◆ **What you should do**
From the material below, set down exactly the lines that run from the one containing "Información curso Aprende" to the one containing "Banco de Dados", minus the pictures.

◆ **Data section**
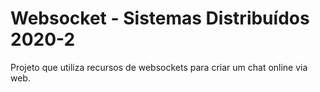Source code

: # Websocket - Sistemas Distribuídos 2020-2

Projeto que utiliza recursos de websockets para criar um chat online via web.
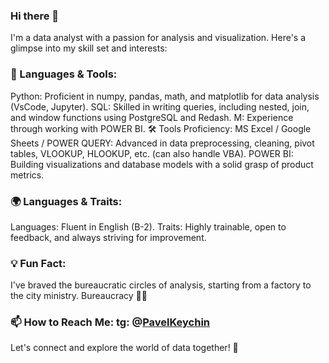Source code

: ### Hi there 👋

<!--
**Pa4aboss/Pa4aboss** is a ✨ _special_ ✨ repository because its `README.md` (this file) appears on your GitHub profile.

Here are some ideas to get you started:

- 🔭 I’m currently working on ...
- 🌱 I’m currently learning ...
- 👯 I’m looking to collaborate on ...
- 🤔 I’m looking for help with ...
- 💬 Ask me about ...
- 📫 How to reach me: ...
- 😄 Pronouns: ...
- ⚡ Fun fact: ...
-->
I'm a data analyst with a passion for analysis and visualization. Here's a glimpse into my skill set and interests:

### 🔧 Languages & Tools:
Python: Proficient in numpy, pandas, math, and matplotlib for data analysis (VsCode, Jupyter).
SQL: Skilled in writing queries, including nested, join, and window functions using PostgreSQL and Redash.
M: Experience through working with POWER BI.
🛠 Tools Proficiency:
MS Excel / Google Sheets / POWER QUERY: Advanced in data preprocessing, cleaning, pivot tables, VLOOKUP, HLOOKUP, etc. (can also handle VBA).
POWER BI: Building visualizations and database models with a solid grasp of product metrics.
### 🌍 Languages & Traits:
Languages: Fluent in English (B-2).
Traits: Highly trainable, open to feedback, and always striving for improvement.
### 💡 Fun Fact:
I've braved the bureaucratic circles of analysis, starting from a factory to the city ministry. Bureaucracy 🤢🤮

### 📫 How to Reach Me: tg: @[PavelKeychin](https://t.me/PavelKeychin)
Let's connect and explore the world of data together! 🚀
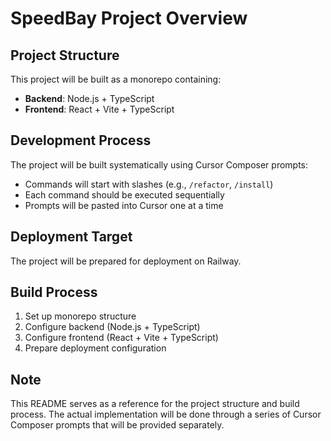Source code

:# SpeedBay Project Overview

## Project Structure
This project will be built as a monorepo containing:
- **Backend**: Node.js + TypeScript
- **Frontend**: React + Vite + TypeScript

## Development Process
The project will be built systematically using Cursor Composer prompts:
- Commands will start with slashes (e.g., `/refactor`, `/install`)
- Each command should be executed sequentially
- Prompts will be pasted into Cursor one at a time

## Deployment Target
The project will be prepared for deployment on Railway.

## Build Process
1. Set up monorepo structure
2. Configure backend (Node.js + TypeScript)
3. Configure frontend (React + Vite + TypeScript)
4. Prepare deployment configuration

## Note
This README serves as a reference for the project structure and build process. The actual implementation will be done through a series of Cursor Composer prompts that will be provided separately. 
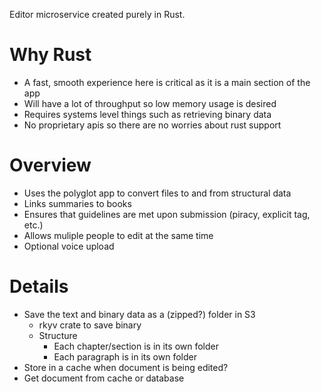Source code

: Editor microservice created purely in Rust.

# Why Rust
* A fast, smooth experience here is critical as it is a main section of the app
* Will have a lot of throughput so low memory usage is desired
* Requires systems level things such as retrieving binary data
* No proprietary apis so there are no worries about rust support

# Overview
* Uses the polyglot app to convert files to and from structural data
* Links summaries to books
* Ensures that guidelines are met upon submission (piracy, explicit tag, etc.)
* Allows muliple people to edit at the same time
* Optional voice upload

# Details
* Save the text and binary data as a (zipped?) folder in S3
  * rkyv crate to save binary
  * Structure
    * Each chapter/section is in its own folder
    * Each paragraph is in its own folder
* Store in a cache when document is being edited?
* Get document from cache or database
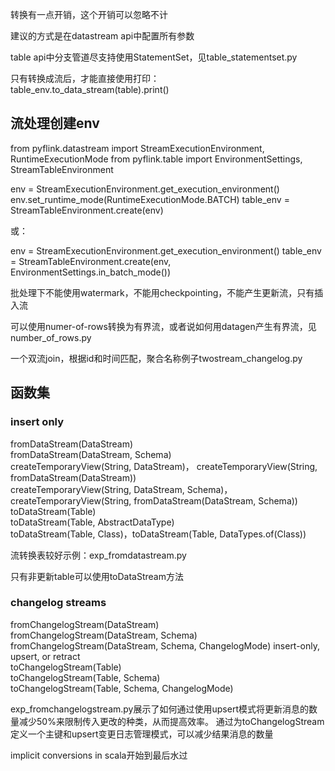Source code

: 转换有一点开销，这个开销可以忽略不计  

建议的方式是在datastream api中配置所有参数  

table api中分支管道尽支持使用StatementSet，见table_statementset.py  

只有转换成流后，才能直接使用打印：  
table_env.to_data_stream(table).print()  

## 流处理创建env

from pyflink.datastream import StreamExecutionEnvironment, RuntimeExecutionMode
from pyflink.table import EnvironmentSettings, StreamTableEnvironment

env = StreamExecutionEnvironment.get_execution_environment()
env.set_runtime_mode(RuntimeExecutionMode.BATCH)
table_env = StreamTableEnvironment.create(env)

或：  

env = StreamExecutionEnvironment.get_execution_environment()
table_env = StreamTableEnvironment.create(env, EnvironmentSettings.in_batch_mode())

批处理下不能使用watermark，不能用checkpointing，不能产生更新流，只有插入流  

可以使用numer-of-rows转换为有界流，或者说如何用datagen产生有界流，见number_of_rows.py  

一个双流join，根据id和时间匹配，聚合名称例子twostream_changelog.py  

## 函数集

### insert only 

fromDataStream(DataStream)  
fromDataStream(DataStream, Schema)  
createTemporaryView(String, DataStream)， createTemporaryView(String, fromDataStream(DataStream))    
createTemporaryView(String, DataStream, Schema)，createTemporaryView(String, fromDataStream(DataStream, Schema))   
toDataStream(Table)  
toDataStream(Table, AbstractDataType)  
toDataStream(Table, Class)，toDataStream(Table, DataTypes.of(Class))  

流转换表较好示例：exp_fromdatastream.py  

只有非更新table可以使用toDataStream方法  

### changelog streams

fromChangelogStream(DataStream)  
fromChangelogStream(DataStream, Schema)  
fromChangelogStream(DataStream, Schema, ChangelogMode)  insert-only, upsert, or retract  
toChangelogStream(Table)  
toChangelogStream(Table, Schema)  
toChangelogStream(Table, Schema, ChangelogMode)  

exp_fromchangelogstream.py展示了如何通过使用upsert模式将更新消息的数量减少50%来限制传入更改的种类，从而提高效率。
通过为toChangelogStream定义一个主键和upsert变更日志管理模式，可以减少结果消息的数量

implicit conversions in scala开始到最后水过  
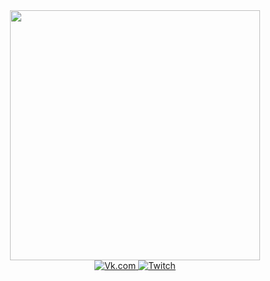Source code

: <div id="header" align="center">
  <img src="https://media.giphy.com/media/6yU5mAiUaJZFj8lpPn/giphy.gif" width="400"/>

<div id="badges">
  <a href="https://vk.com/to4ka1337">
     <img src="https://img.shields.io/badge/vk.com-blue?style=for-the-badge&logo=vk&logoColor=white" alt="Vk.com"/>
  </a>
  <a href="https://www.twitch.tv/4apxnb4">
     <img src="https://img.shields.io/badge/Twitch-purple?style=for-the-badge&logo=twitch&logoColor=white" alt="Twitch"/>
  </a>
</div>
</div>
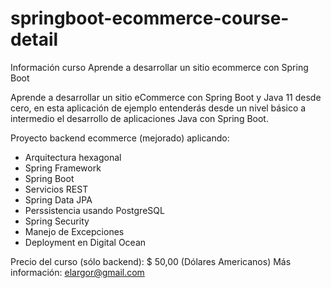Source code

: # springboot-ecommerce-course-detail

Información curso Aprende a desarrollar un sitio ecommerce con Spring Boot

Aprende a desarrollar un sitio eCommerce con Spring Boot y Java 11 desde cero, en esta aplicación de ejemplo entenderás desde un nivel básico a intermedio el desarrollo de aplicaciones Java con Spring Boot.

Proyecto backend ecommerce (mejorado) aplicando:

- Arquitectura hexagonal
- Spring Framework
- Spring Boot
- Servicios REST
- Spring Data JPA
- Perssistencia usando PostgreSQL
- Spring Security
- Manejo de Excepciones
- Deployment en Digital Ocean

Precio del curso (sólo backend): $ 50,00 (Dólares Americanos)
Más información: elargor@gmail.com
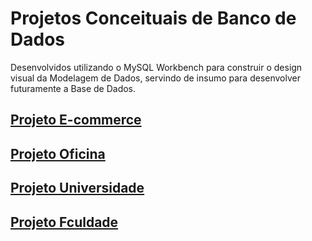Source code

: # Projetos Conceituais de Banco de Dados 

Desenvolvidos utilizando o MySQL Workbench para construir o design visual da Modelagem de Dados, servindo de insumo para desenvolver futuramente a Base de Dados.

## [Projeto E-commerce](https://github.com/monyzeweber/SQL-Database-EER/tree/main/Projetos%20-%20Modelagem%20de%20dados/E-commerce)

## [Projeto Oficina](https://github.com/monyzeweber/SQL-Database-EER/tree/main/Projetos%20-%20Modelagem%20de%20dados/Oficina)

## [Projeto Universidade](https://github.com/monyzeweber/SQL-Database-EER/tree/main/Projetos%20-%20Modelagem%20de%20dados/Universidade)

## [Projeto Fculdade](https://github.com/monyzeweber/SQL-Database-EER/tree/main/Projetos%20-%20Modelagem%20de%20dados/Escola)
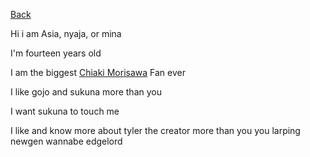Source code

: [Back](/rei)

Hi i am Asia, nyaja, or mina

I'm fourteen years old

I am the biggest [Chiaki Morisawa](https://ensemble-stars.fandom.com/wiki/Chiaki_Morisawa) Fan ever

I like gojo and sukuna more than you

I want sukuna to touch me

I like and know more about tyler the creator more than you you larping newgen wannabe edgelord
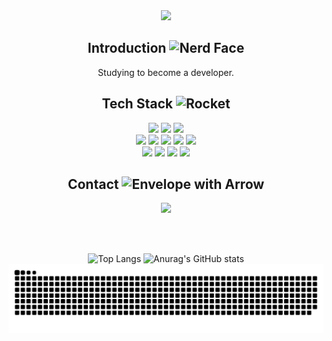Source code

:
<div align=center>

<!-- header -->
<img src="https://capsule-render.vercel.app/api?type=venom&color=auto&height=150&section=header&text=hello&fontSize=90" />
<!--### Hi there 👋-->
</div>

<!--
**jjiyeong/jjiyeong** is a ✨ _special_ ✨ repository because its `README.md` (this file) appears on your GitHub profile.

Here are some ideas to get you started:
https://github.com/jjiyeong
- 🔭 I’m currently working on ...
- 🌱 I’m currently learning ...
- 👯 I’m looking to collaborate on ...
- 🤔 I’m looking for help with ...
- 💬 Ask me about ...
- 📫 How to reach me: ...
- 😄 Pronouns: ...
- ⚡ Fun fact: ...
-->
<div align=center>
        
## Introduction <img src="https://raw.githubusercontent.com/Tarikul-Islam-Anik/Animated-Fluent-Emojis/master/Emojis/Smilies/Nerd%20Face.png" alt="Nerd Face" width="35" height="35" />

Studying to become a developer.
<br>

</div>

<div align=center>
        
## Tech Stack <img src="https://raw.githubusercontent.com/Tarikul-Islam-Anik/Animated-Fluent-Emojis/master/Emojis/Travel%20and%20places/Rocket.png" alt="Rocket" width="25" height="25" />

<img src="https://img.shields.io/badge/java-007396?style=for-the-badge&logo=java&logoColor=white"> 
<img src="https://img.shields.io/badge/spring-6DB33F?style=for-the-badge&logo=spring&logoColor=white">
<img src="https://img.shields.io/badge/springboot-6DB33F?style=for-the-badge&logo=springboot&logoColor=white">
<br>
<img src="https://img.shields.io/badge/html5-E34F26?style=for-the-badge&logo=html5&logoColor=white"> 
<img src="https://img.shields.io/badge/css-1572B6?style=for-the-badge&logo=css3&logoColor=white"> 
<img src="https://img.shields.io/badge/javascript-F7DF1E?style=for-the-badge&logo=javascript&logoColor=black">  
<img src="https://img.shields.io/badge/jquery-0769AD?style=for-the-badge&logo=jquery&logoColor=white">
<img src="https://img.shields.io/badge/bootstrap-7952B3?style=for-the-badge&logo=bootstrap&logoColor=white">
<br>
<img src="https://img.shields.io/badge/Visual Studio Code-007ACC?style=for-the-badge&logo=Visual Studio Code&logoColor=white">
<img src="https://img.shields.io/badge/Eclipse IDE-2C2255?style=for-the-badge&logo=Eclipse IDE&logoColor=white">
<img src="https://img.shields.io/badge/oracle-F80000?style=for-the-badge&logo=oracle&logoColor=white"> 
<img src="https://img.shields.io/badge/DBeaver-382923?style=for-the-badge&logo=DBeaver&logoColor=white">
        
</div>

<div align=center>
        
## Contact <img src="https://raw.githubusercontent.com/Tarikul-Islam-Anik/Animated-Fluent-Emojis/master/Emojis/Objects/Envelope%20with%20Arrow.png" alt="Envelope with Arrow" width="25" height="25" />

<a href="mailto:ojiy8226@gmail.com">
        <img src="https://img.shields.io/badge/Gmail-EA4335?style=for-the-badge&logo=Gmail&logoColor=white"> 
    </a>

</div>
    
  <br><br>

<div align=center>
  
![Top Langs](https://github-readme-stats.vercel.app/api/top-langs/?username=jjiyeong&layout=compact&theme=dracula)
![Anurag's GitHub stats](https://github-readme-stats.vercel.app/api?username=jjiyeong&show_icons=true&theme=dracula)
![snake gif](https://github.com/jjiyeong/jjiyeong/blob/output/github-contribution-grid-snake.svg) 

</div>
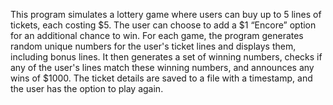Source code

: This program simulates a lottery game where users can buy up to 5 lines of tickets, each costing $5. The user can choose to add a $1 “Encore” option for an additional chance to win. For each game, the program generates random unique numbers for the user's ticket lines and displays them, including bonus lines. It then generates a set of winning numbers, checks if any of the user's lines match these winning numbers, and announces any wins of $1000. The ticket details are saved to a file with a timestamp, and the user has the option to play again.
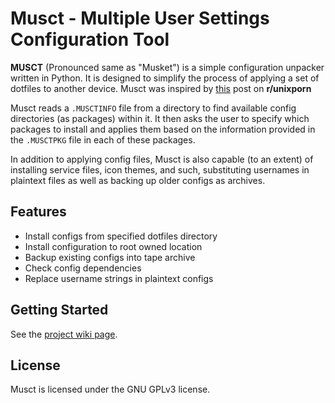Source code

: Musct - Multiple User Settings Configuration Tool
=================================================

**MUSCT** (Pronounced same as "Musket") is a simple configuration unpacker written in Python. It is designed to simplify the process of applying a set of dotfiles to another device. Musct was inspired by [this](http://np.reddit.com/5llx4k) post on **r/unixporn**

Musct reads a `.MUSCTINFO` file from a directory to find available config directories (as packages) within it. It then asks the user to specify which packages to install and applies them based on the information provided in the `.MUSCTPKG` file in each of these packages.

In addition to applying config files, Musct is also capable (to an extent) of installing service files, icon themes, and such, substituting usernames in plaintext files as well as backing up older configs as archives.

Features
--------

* Install configs from specified dotfiles directory
* Install configuration to root owned location
* Backup existing configs into tape archive
* Check config dependencies
* Replace username strings in plaintext configs

Getting Started
---------------
See the [project wiki page](https://gitlab.com/xythrez/musct/wikis/home).

License
-------

Musct is licensed under the GNU GPLv3 license.
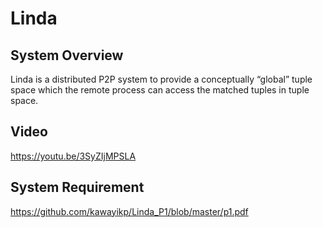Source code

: # Linda
## System Overview
Linda  is a distributed P2P system to provide a conceptually “global” tuple space which the remote process can access the matched tuples in tuple space.

## Video
https://youtu.be/3SyZIjMPSLA


## System Requirement
https://github.com/kawayikp/Linda_P1/blob/master/p1.pdf
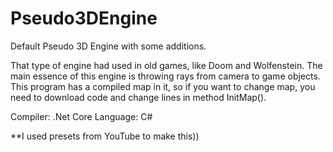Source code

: # Pseudo3DEngine
Default Pseudo 3D Engine with some additions. 

That type of engine had used in old games, like Doom and Wolfenstein. 
The main essence of this engine is throwing rays from camera to game objects.
This program has a compiled map in it, so if you want to change map, you need to download code and change lines in method InitMap().

Compiler: .Net Core 
Language: C#

**I used presets from YouTube to make this))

◆ **Output below**
Información curso Aprende a desarrollar un sitio ecommerce con Spring Boot

Aprende a desarrollar un sitio eCommerce con Spring Boot y Java 11 desde cero, en esta aplicación de ejemplo entenderás desde un nivel básico a intermedio el desarrollo de aplicaciones Java con Spring Boot.

Proyecto backend ecommerce (mejorado) aplicando:

- Arquitectura hexagonal
- Spring Framework
- Spring Boot
- Servicios REST
- Spring Data JPA
- Perssistencia usando PostgreSQL
- Spring Security
- Manejo de Excepciones
- Deployment en Digital Ocean

Precio del curso (sólo backend): $ 50,00 (Dólares Americanos)
Más información: elargor@gmail.com
Source code

: # Projetos Conceituais de Banco de Dados 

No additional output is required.